▶ _WORK TO COMPLETE_
An exact transcription of the data below, complete and unaltered, is the expected answer.

Saved data entries:
■ ■ ■ ■
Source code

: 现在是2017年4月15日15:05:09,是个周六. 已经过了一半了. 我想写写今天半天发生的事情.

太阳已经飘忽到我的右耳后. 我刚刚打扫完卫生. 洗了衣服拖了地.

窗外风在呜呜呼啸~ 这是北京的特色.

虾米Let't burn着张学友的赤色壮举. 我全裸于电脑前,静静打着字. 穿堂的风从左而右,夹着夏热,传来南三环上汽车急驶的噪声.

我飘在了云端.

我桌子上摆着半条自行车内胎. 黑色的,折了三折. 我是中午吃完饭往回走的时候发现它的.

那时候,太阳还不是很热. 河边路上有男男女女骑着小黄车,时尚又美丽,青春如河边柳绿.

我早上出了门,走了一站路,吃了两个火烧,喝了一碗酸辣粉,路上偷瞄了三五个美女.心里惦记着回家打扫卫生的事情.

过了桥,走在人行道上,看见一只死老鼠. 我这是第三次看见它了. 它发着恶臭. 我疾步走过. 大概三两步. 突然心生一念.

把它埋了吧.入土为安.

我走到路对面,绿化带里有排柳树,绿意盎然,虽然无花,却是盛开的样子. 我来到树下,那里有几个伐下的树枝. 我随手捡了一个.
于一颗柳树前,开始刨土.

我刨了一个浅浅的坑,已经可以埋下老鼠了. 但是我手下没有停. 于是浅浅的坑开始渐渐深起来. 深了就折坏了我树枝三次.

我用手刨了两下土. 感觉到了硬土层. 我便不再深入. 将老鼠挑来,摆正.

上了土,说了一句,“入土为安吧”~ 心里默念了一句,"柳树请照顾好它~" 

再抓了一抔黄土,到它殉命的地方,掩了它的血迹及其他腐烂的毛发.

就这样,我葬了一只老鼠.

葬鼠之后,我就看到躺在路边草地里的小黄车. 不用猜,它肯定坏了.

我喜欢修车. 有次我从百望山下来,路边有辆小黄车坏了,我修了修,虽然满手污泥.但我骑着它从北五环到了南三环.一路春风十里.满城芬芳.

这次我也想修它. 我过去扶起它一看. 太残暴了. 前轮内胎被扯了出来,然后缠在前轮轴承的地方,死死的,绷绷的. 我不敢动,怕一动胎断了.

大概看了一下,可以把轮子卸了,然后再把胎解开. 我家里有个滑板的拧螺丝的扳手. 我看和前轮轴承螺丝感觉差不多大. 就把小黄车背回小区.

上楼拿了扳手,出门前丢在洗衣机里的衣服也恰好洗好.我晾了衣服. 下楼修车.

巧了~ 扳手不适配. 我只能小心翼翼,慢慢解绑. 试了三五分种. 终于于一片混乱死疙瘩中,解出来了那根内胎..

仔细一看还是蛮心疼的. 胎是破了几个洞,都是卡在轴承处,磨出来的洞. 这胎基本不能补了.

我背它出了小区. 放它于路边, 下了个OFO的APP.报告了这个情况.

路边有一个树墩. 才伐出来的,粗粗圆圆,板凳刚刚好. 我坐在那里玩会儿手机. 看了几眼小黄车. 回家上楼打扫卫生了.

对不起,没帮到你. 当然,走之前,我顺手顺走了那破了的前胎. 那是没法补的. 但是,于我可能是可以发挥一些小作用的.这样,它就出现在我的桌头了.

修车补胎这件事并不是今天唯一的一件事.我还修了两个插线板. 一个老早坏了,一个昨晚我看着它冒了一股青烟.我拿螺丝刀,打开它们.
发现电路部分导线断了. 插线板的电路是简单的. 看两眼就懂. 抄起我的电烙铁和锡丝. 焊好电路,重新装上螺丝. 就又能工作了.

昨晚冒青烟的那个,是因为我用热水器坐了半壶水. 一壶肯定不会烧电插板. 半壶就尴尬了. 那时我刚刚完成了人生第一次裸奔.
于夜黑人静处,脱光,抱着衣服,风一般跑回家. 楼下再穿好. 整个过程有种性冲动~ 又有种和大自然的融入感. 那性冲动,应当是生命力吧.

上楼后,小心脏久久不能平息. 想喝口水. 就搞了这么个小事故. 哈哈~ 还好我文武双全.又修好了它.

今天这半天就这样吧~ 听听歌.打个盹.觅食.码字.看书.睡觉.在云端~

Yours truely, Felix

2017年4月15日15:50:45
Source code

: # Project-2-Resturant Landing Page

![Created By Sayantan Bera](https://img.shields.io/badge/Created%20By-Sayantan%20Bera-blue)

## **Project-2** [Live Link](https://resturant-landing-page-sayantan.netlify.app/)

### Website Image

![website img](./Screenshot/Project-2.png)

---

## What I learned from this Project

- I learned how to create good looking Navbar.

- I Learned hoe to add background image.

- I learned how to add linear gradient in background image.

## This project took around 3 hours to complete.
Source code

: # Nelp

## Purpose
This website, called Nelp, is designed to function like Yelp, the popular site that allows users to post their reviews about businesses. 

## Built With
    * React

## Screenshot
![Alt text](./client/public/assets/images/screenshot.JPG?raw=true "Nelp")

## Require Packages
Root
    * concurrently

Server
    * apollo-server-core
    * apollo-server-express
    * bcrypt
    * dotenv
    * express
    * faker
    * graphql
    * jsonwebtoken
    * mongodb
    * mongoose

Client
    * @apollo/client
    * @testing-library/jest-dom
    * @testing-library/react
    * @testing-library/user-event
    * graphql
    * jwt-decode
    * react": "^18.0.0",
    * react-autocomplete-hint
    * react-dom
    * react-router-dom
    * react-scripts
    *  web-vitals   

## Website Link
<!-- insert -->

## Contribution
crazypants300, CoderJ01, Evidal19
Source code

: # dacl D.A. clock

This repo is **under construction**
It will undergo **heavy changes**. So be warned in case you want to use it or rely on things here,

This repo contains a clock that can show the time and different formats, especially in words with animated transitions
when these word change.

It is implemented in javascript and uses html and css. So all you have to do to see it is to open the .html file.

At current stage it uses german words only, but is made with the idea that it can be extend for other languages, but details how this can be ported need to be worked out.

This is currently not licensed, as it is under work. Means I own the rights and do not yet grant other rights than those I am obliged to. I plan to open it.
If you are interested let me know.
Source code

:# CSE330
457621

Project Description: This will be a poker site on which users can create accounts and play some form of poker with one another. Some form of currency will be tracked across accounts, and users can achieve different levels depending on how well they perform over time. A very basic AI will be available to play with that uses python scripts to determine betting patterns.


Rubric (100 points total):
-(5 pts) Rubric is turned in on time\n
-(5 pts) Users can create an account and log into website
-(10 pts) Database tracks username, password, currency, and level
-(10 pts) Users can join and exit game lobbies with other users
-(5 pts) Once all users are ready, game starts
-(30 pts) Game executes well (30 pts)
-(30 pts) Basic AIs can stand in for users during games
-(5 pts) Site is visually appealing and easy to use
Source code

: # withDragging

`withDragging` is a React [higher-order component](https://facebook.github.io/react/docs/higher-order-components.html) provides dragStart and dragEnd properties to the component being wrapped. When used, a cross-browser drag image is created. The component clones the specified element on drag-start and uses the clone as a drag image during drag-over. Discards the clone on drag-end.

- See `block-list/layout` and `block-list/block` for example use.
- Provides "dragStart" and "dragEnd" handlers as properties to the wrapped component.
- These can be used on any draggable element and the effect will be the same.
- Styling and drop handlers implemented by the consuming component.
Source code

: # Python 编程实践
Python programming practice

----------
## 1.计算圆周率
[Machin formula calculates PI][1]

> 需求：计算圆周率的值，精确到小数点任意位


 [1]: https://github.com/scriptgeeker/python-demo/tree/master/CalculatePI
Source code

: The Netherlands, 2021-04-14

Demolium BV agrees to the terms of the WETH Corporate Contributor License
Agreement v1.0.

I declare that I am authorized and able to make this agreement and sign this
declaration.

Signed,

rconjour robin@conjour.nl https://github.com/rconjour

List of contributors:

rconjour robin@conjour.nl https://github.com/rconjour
■ ■ ■ ■
▶ _SOLUTION TO THIS PROBLEM_
Source code

: 现在是2017年4月15日15:05:09,是个周六. 已经过了一半了. 我想写写今天半天发生的事情.

太阳已经飘忽到我的右耳后. 我刚刚打扫完卫生. 洗了衣服拖了地.

窗外风在呜呜呼啸~ 这是北京的特色.

虾米Let't burn着张学友的赤色壮举. 我全裸于电脑前,静静打着字. 穿堂的风从左而右,夹着夏热,传来南三环上汽车急驶的噪声.

我飘在了云端.

我桌子上摆着半条自行车内胎. 黑色的,折了三折. 我是中午吃完饭往回走的时候发现它的.

那时候,太阳还不是很热. 河边路上有男男女女骑着小黄车,时尚又美丽,青春如河边柳绿.

我早上出了门,走了一站路,吃了两个火烧,喝了一碗酸辣粉,路上偷瞄了三五个美女.心里惦记着回家打扫卫生的事情.

过了桥,走在人行道上,看见一只死老鼠. 我这是第三次看见它了. 它发着恶臭. 我疾步走过. 大概三两步. 突然心生一念.

把它埋了吧.入土为安.

我走到路对面,绿化带里有排柳树,绿意盎然,虽然无花,却是盛开的样子. 我来到树下,那里有几个伐下的树枝. 我随手捡了一个.
于一颗柳树前,开始刨土.

我刨了一个浅浅的坑,已经可以埋下老鼠了. 但是我手下没有停. 于是浅浅的坑开始渐渐深起来. 深了就折坏了我树枝三次.

我用手刨了两下土. 感觉到了硬土层. 我便不再深入. 将老鼠挑来,摆正.

上了土,说了一句,“入土为安吧”~ 心里默念了一句,"柳树请照顾好它~" 

再抓了一抔黄土,到它殉命的地方,掩了它的血迹及其他腐烂的毛发.

就这样,我葬了一只老鼠.

葬鼠之后,我就看到躺在路边草地里的小黄车. 不用猜,它肯定坏了.

我喜欢修车. 有次我从百望山下来,路边有辆小黄车坏了,我修了修,虽然满手污泥.但我骑着它从北五环到了南三环.一路春风十里.满城芬芳.

这次我也想修它. 我过去扶起它一看. 太残暴了. 前轮内胎被扯了出来,然后缠在前轮轴承的地方,死死的,绷绷的. 我不敢动,怕一动胎断了.

大概看了一下,可以把轮子卸了,然后再把胎解开. 我家里有个滑板的拧螺丝的扳手. 我看和前轮轴承螺丝感觉差不多大. 就把小黄车背回小区.

上楼拿了扳手,出门前丢在洗衣机里的衣服也恰好洗好.我晾了衣服. 下楼修车.

巧了~ 扳手不适配. 我只能小心翼翼,慢慢解绑. 试了三五分种. 终于于一片混乱死疙瘩中,解出来了那根内胎..

仔细一看还是蛮心疼的. 胎是破了几个洞,都是卡在轴承处,磨出来的洞. 这胎基本不能补了.

我背它出了小区. 放它于路边, 下了个OFO的APP.报告了这个情况.

路边有一个树墩. 才伐出来的,粗粗圆圆,板凳刚刚好. 我坐在那里玩会儿手机. 看了几眼小黄车. 回家上楼打扫卫生了.

对不起,没帮到你. 当然,走之前,我顺手顺走了那破了的前胎. 那是没法补的. 但是,于我可能是可以发挥一些小作用的.这样,它就出现在我的桌头了.

修车补胎这件事并不是今天唯一的一件事.我还修了两个插线板. 一个老早坏了,一个昨晚我看着它冒了一股青烟.我拿螺丝刀,打开它们.
发现电路部分导线断了. 插线板的电路是简单的. 看两眼就懂. 抄起我的电烙铁和锡丝. 焊好电路,重新装上螺丝. 就又能工作了.

昨晚冒青烟的那个,是因为我用热水器坐了半壶水. 一壶肯定不会烧电插板. 半壶就尴尬了. 那时我刚刚完成了人生第一次裸奔.
于夜黑人静处,脱光,抱着衣服,风一般跑回家. 楼下再穿好. 整个过程有种性冲动~ 又有种和大自然的融入感. 那性冲动,应当是生命力吧.

上楼后,小心脏久久不能平息. 想喝口水. 就搞了这么个小事故. 哈哈~ 还好我文武双全.又修好了它.

今天这半天就这样吧~ 听听歌.打个盹.觅食.码字.看书.睡觉.在云端~

Yours truely, Felix

2017年4月15日15:50:45
Source code

: # Project-2-Resturant Landing Page

![Created By Sayantan Bera](https://img.shields.io/badge/Created%20By-Sayantan%20Bera-blue)

## **Project-2** [Live Link](https://resturant-landing-page-sayantan.netlify.app/)

### Website Image

![website img](./Screenshot/Project-2.png)

---

## What I learned from this Project

- I learned how to create good looking Navbar.

- I Learned hoe to add background image.

- I learned how to add linear gradient in background image.

## This project took around 3 hours to complete.
Source code

: # Nelp

## Purpose
This website, called Nelp, is designed to function like Yelp, the popular site that allows users to post their reviews about businesses. 

## Built With
    * React

## Screenshot
![Alt text](./client/public/assets/images/screenshot.JPG?raw=true "Nelp")

## Require Packages
Root
    * concurrently

Server
    * apollo-server-core
    * apollo-server-express
    * bcrypt
    * dotenv
    * express
    * faker
    * graphql
    * jsonwebtoken
    * mongodb
    * mongoose

Client
    * @apollo/client
    * @testing-library/jest-dom
    * @testing-library/react
    * @testing-library/user-event
    * graphql
    * jwt-decode
    * react": "^18.0.0",
    * react-autocomplete-hint
    * react-dom
    * react-router-dom
    * react-scripts
    *  web-vitals   

## Website Link
<!-- insert -->

## Contribution
crazypants300, CoderJ01, Evidal19
Source code

: # dacl D.A. clock

This repo is **under construction**
It will undergo **heavy changes**. So be warned in case you want to use it or rely on things here,

This repo contains a clock that can show the time and different formats, especially in words with animated transitions
when these word change.

It is implemented in javascript and uses html and css. So all you have to do to see it is to open the .html file.

At current stage it uses german words only, but is made with the idea that it can be extend for other languages, but details how this can be ported need to be worked out.

This is currently not licensed, as it is under work. Means I own the rights and do not yet grant other rights than those I am obliged to. I plan to open it.
If you are interested let me know.
Source code

:# CSE330
457621

Project Description: This will be a poker site on which users can create accounts and play some form of poker with one another. Some form of currency will be tracked across accounts, and users can achieve different levels depending on how well they perform over time. A very basic AI will be available to play with that uses python scripts to determine betting patterns.


Rubric (100 points total):
-(5 pts) Rubric is turned in on time\n
-(5 pts) Users can create an account and log into website
-(10 pts) Database tracks username, password, currency, and level
-(10 pts) Users can join and exit game lobbies with other users
-(5 pts) Once all users are ready, game starts
-(30 pts) Game executes well (30 pts)
-(30 pts) Basic AIs can stand in for users during games
-(5 pts) Site is visually appealing and easy to use
Source code

: # withDragging

`withDragging` is a React [higher-order component](https://facebook.github.io/react/docs/higher-order-components.html) provides dragStart and dragEnd properties to the component being wrapped. When used, a cross-browser drag image is created. The component clones the specified element on drag-start and uses the clone as a drag image during drag-over. Discards the clone on drag-end.

- See `block-list/layout` and `block-list/block` for example use.
- Provides "dragStart" and "dragEnd" handlers as properties to the wrapped component.
- These can be used on any draggable element and the effect will be the same.
- Styling and drop handlers implemented by the consuming component.
Source code

: # Python 编程实践
Python programming practice

----------
## 1.计算圆周率
[Machin formula calculates PI][1]

> 需求：计算圆周率的值，精确到小数点任意位


 [1]: https://github.com/scriptgeeker/python-demo/tree/master/CalculatePI
Source code

: The Netherlands, 2021-04-14

Demolium BV agrees to the terms of the WETH Corporate Contributor License
Agreement v1.0.

I declare that I am authorized and able to make this agreement and sign this
declaration.

Signed,

rconjour robin@conjour.nl https://github.com/rconjour

List of contributors:

rconjour robin@conjour.nl https://github.com/rconjour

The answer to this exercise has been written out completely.